O Dia das Mães chega como uma celebração cheia de flores, sorrisos, homenagens e gratidão. Mas, para muitas mulheres, especialmente as que estão tentando engravidar, ele traz uma dor silenciosa, difícil de explicar, e muitas vezes invisível aos olhos dos outros.
Você pode até sorrir por fora, participar das comemorações em família, curtir fotos nas redes sociais… mas por dentro sente um vazio que cresce. Uma ferida que arde. Uma pergunta que insiste: “Será que algum dia vai ser a minha vez?”

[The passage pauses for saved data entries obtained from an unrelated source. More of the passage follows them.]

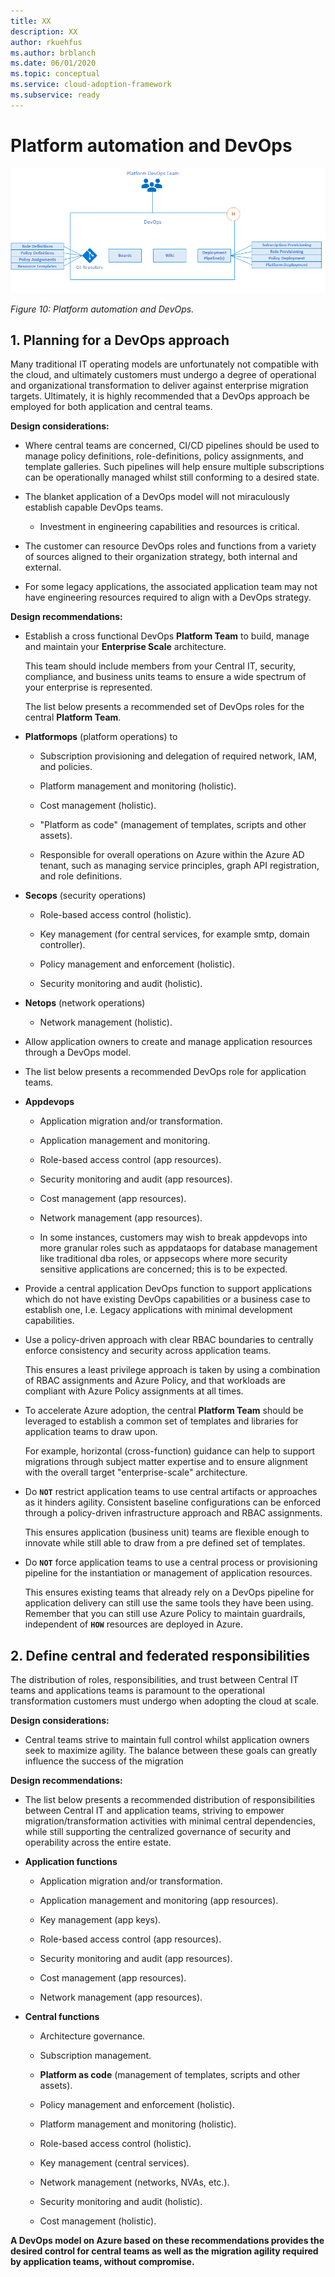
 ```yaml
---
title: XX
description: XX
author: rkuehfus
ms.author: brblanch
ms.date: 06/01/2020
ms.topic: conceptual
ms.service: cloud-adoption-framework
ms.subservice: ready
---
```


# Platform automation and DevOps

![Platform automation and DevOps](./media/devops.png)

_Figure 10: Platform automation and DevOps._

## 1. Planning for a DevOps approach

Many traditional IT operating models are unfortunately not compatible with the cloud, and ultimately customers must undergo a degree of operational and organizational transformation to deliver against enterprise migration targets. Ultimately, it is highly recommended that a DevOps approach be employed for both application and central teams.

**Design considerations:**

- Where central teams are concerned, CI/CD pipelines should be used to manage policy definitions, role-definitions, policy assignments, and template galleries. Such pipelines will help ensure multiple subscriptions can be operationally managed whilst still conforming to a desired state.

- The blanket application of a DevOps model will not miraculously establish capable DevOps teams.

  - Investment in engineering capabilities and resources is critical.

- The customer can resource DevOps roles and functions from a variety of sources aligned to their organization strategy, both internal and external.

- For some legacy applications, the associated application team may not have engineering resources required to align with a DevOps strategy.

**Design recommendations:**

- Establish a cross functional DevOps **Platform Team** to build, manage and maintain your **Enterprise Scale** architecture.

  This team should include members from your Central IT, security, compliance, and business units teams to ensure a wide spectrum of your enterprise is represented.

  The list below presents a recommended set of DevOps roles for the central **Platform Team**.

- **Platformops** (platform operations) to

  - Subscription provisioning and delegation of required network, IAM, and policies.

  - Platform management and monitoring (holistic).

  - Cost management (holistic).

  - "Platform as code" (management of templates, scripts and other assets).

  - Responsible for overall operations on Azure within the Azure AD tenant, such as managing service principles, graph API registration, and role definitions.

- **Secops** (security operations)

  - Role-based access control (holistic).

  - Key management (for central services, for example smtp, domain controller).

  - Policy management and enforcement (holistic).

  - Security monitoring and audit (holistic).

- **Netops** (network operations)

  - Network management (holistic).

- Allow application owners to create and manage application resources through a DevOps model.

- The list below presents a recommended DevOps role for application teams.

- **Appdevops**

  - Application migration and/or transformation.

  - Application management and monitoring.

  - Role-based access control (app resources).

  - Security monitoring and audit (app resources).

  - Cost management (app resources).

  - Network management (app resources).

  - In some instances, customers may wish to break appdevops into more granular roles such as appdataops for database management like traditional dba roles, or appsecops where more security sensitive applications are concerned; this is to be expected.

- Provide a central application DevOps function to support applications which do not have existing DevOps capabilities or a business case to establish one, I.e. Legacy applications with minimal development capabilities.

- Use a policy-driven approach with clear RBAC boundaries to centrally enforce consistency and security across application teams.

  This ensures a least privilege approach is taken by using a combination of RBAC assignments and Azure Policy, and that workloads are compliant with Azure Policy assignments at all times.

- To accelerate Azure adoption, the central **Platform Team** should be leveraged to establish a common set of templates and libraries for application teams to draw upon.

  For example, horizontal (cross-function) guidance can help to support migrations through subject matter expertise and to ensure alignment with the overall target "enterprise-scale" architecture.

- Do **`NOT`** restrict application teams to use central artifacts or approaches as it hinders agility. Consistent baseline configurations can be enforced through a policy-driven infrastructure approach and RBAC assignments.

  This ensures application (business unit) teams are flexible enough to innovate while still able to draw from a pre defined set of templates.

- Do **`NOT`** force application teams to use a central process or provisioning pipeline for the instantiation or management of application resources.

  This ensures existing teams that already rely on a DevOps pipeline for application delivery can still use the same tools they have been using. Remember that you can still use Azure Policy to maintain guardrails, independent of **`HOW`** resources are deployed in Azure.

## 2. Define central and federated responsibilities

The distribution of roles, responsibilities, and trust between Central IT teams and applications teams is paramount to the operational transformation customers must undergo when adopting the cloud at scale.

**Design considerations:**

- Central teams strive to maintain full control whilst application owners seek to maximize agility. The balance between these goals can greatly influence the success of the migration

**Design recommendations:**

- The list below presents a recommended distribution of responsibilities between Central IT and application teams, striving to empower migration/transformation activities with minimal central dependencies, while still supporting the centralized governance of security and operability across the entire estate.

- **Application functions**

  - Application migration and/or transformation.

  - Application management and monitoring (app resources).

  - Key management (app keys).

  - Role-based access control (app resources).

  - Security monitoring and audit (app resources).

  - Cost management (app resources).

  - Network management (app resources).

- **Central functions**

  - Architecture governance.

  - Subscription management.

  - **Platform as code** (management of templates, scripts and other assets).

  - Policy management and enforcement (holistic).

  - Platform management and monitoring (holistic).

  - Role-based access control (holistic).

  - Key management (central services).

  - Network management (networks, NVAs, etc.).

  - Security monitoring and audit (holistic).

  - Cost management (holistic).

**A DevOps model on Azure based on these recommendations provides the desired control for central teams as well as the migration agility required by application teams, without compromise.**
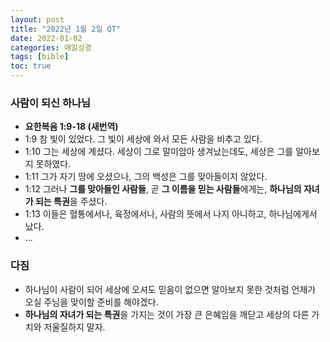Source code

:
 ```yaml
---
layout: post
title: "2022년 1월 2일 QT"
date: 2022-01-02
categories: 매일성경
tags: [bible]
toc: true
---
```


### 사람이 되신 하나님
- **요한복음 1:9-18 (새번역)**
- 1:9 참 빛이 있었다. 그 빛이 세상에 와서 모든 사람을 비추고 있다.
- 1:10 그는 세상에 계셨다. 세상이 그로 말미암아 생겨났는데도, 세상은 그를 알아보지 못하였다.
- 1:11 그가 자기 땅에 오셨으나, 그의 백성은 그를 맞아들이지 않았다.
- 1:12 그러나 **그를 맞아들인 사람들**, 곧 **그 이름을 믿는 사람들**에게는, **하나님의 자녀가 되는 특권**을 주셨다.
- 1:13 이들은 혈통에서나, 육정에서나, 사람의 뜻에서 나지 아니하고, 하나님에게서 났다.
- ...

### 다짐
- 하나님이 사람이 되어 세상에 오셔도 믿음이 없으면 알아보지 못한 것처럼 언제가 오실 주님을 맞이할 준비를 해야겠다.
- **하나님의 자녀가 되는 특권**을 가지는 것이 가장 큰 은혜임을 깨닫고 세상의 다른 가치와 저울질하지 말자.
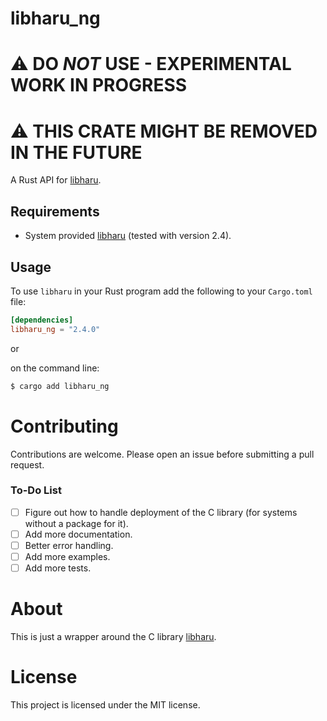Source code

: # libharu_ng

# ⚠️ DO _NOT_ USE - EXPERIMENTAL WORK IN PROGRESS

# ⚠️ THIS CRATE MIGHT BE REMOVED IN THE FUTURE

A Rust API for [libharu](http://libaru.org/).

## Requirements

- System provided [libharu](http://libharu.org/) (tested with version 2.4).

## Usage

To use `libharu` in your Rust program add the following to your `Cargo.toml` file:

```toml
[dependencies]
libharu_ng = "2.4.0"
```

or

on the command line:

```bash
$ cargo add libharu_ng
```

# Contributing

Contributions are welcome. Please open an issue before submitting a pull request.

### To-Do List

- [ ] Figure out how to handle deployment of the C library (for systems without a package for it).
- [ ] Add more documentation.
- [ ] Better error handling.
- [ ] Add more examples.
- [ ] Add more tests.

# About

This is just a wrapper around the C library [libharu](http://libharu.org/).

# License

This project is licensed under the MIT license.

E tudo isso faz sentido. Você está sentindo algo muito real.
Por que o Dia das Mães pode ser tão doloroso para tentantes?
Porque ele simboliza exatamente aquilo que você mais deseja, e que ainda não aconteceu.
Porque você vê outras mulheres sendo reconhecidas por algo que o seu coração também carrega, mas que ninguém vê.
Porque, às vezes, nem sua própria família entende o que você está vivendo.
Porque há um medo que dói só de pensar: E se eu nunca puder comemorar esse dia?
O sofrimento nesse dia é agravado pelas redes sociais, que se enchem de homenagens, declarações e fotos felizes. Cada postagem pode parecer um lembrete cruel da ausência, da espera, da dúvida.
Você não está errada por sentir tristeza, frustração ou até raiva.
Você não é ingrata por não conseguir “aproveitar o momento”.
Você é humana. E está vivendo um processo profundamente emocional.
O que está por trás desse sofrimento?
Do ponto de vista psicológico, o Dia das Mães pode ativar o luto pelo filho que ainda não veio, ou que talvez nunca venha. Mesmo que a maternidade ainda esteja no campo do desejo, o corpo e a mente já a vivem de forma intensa.
Esse dia toca em feridas profundas:
- A expectativa social de que toda mulher será mãe;
- O sentimento de incompletude diante do sonho adiado;
- O medo do tempo e da infertilidade;
- A pressão familiar por respostas e explicações;
- E a sensação de invisibilidade emocional, como se a sua dor não tivesse lugar nesse dia.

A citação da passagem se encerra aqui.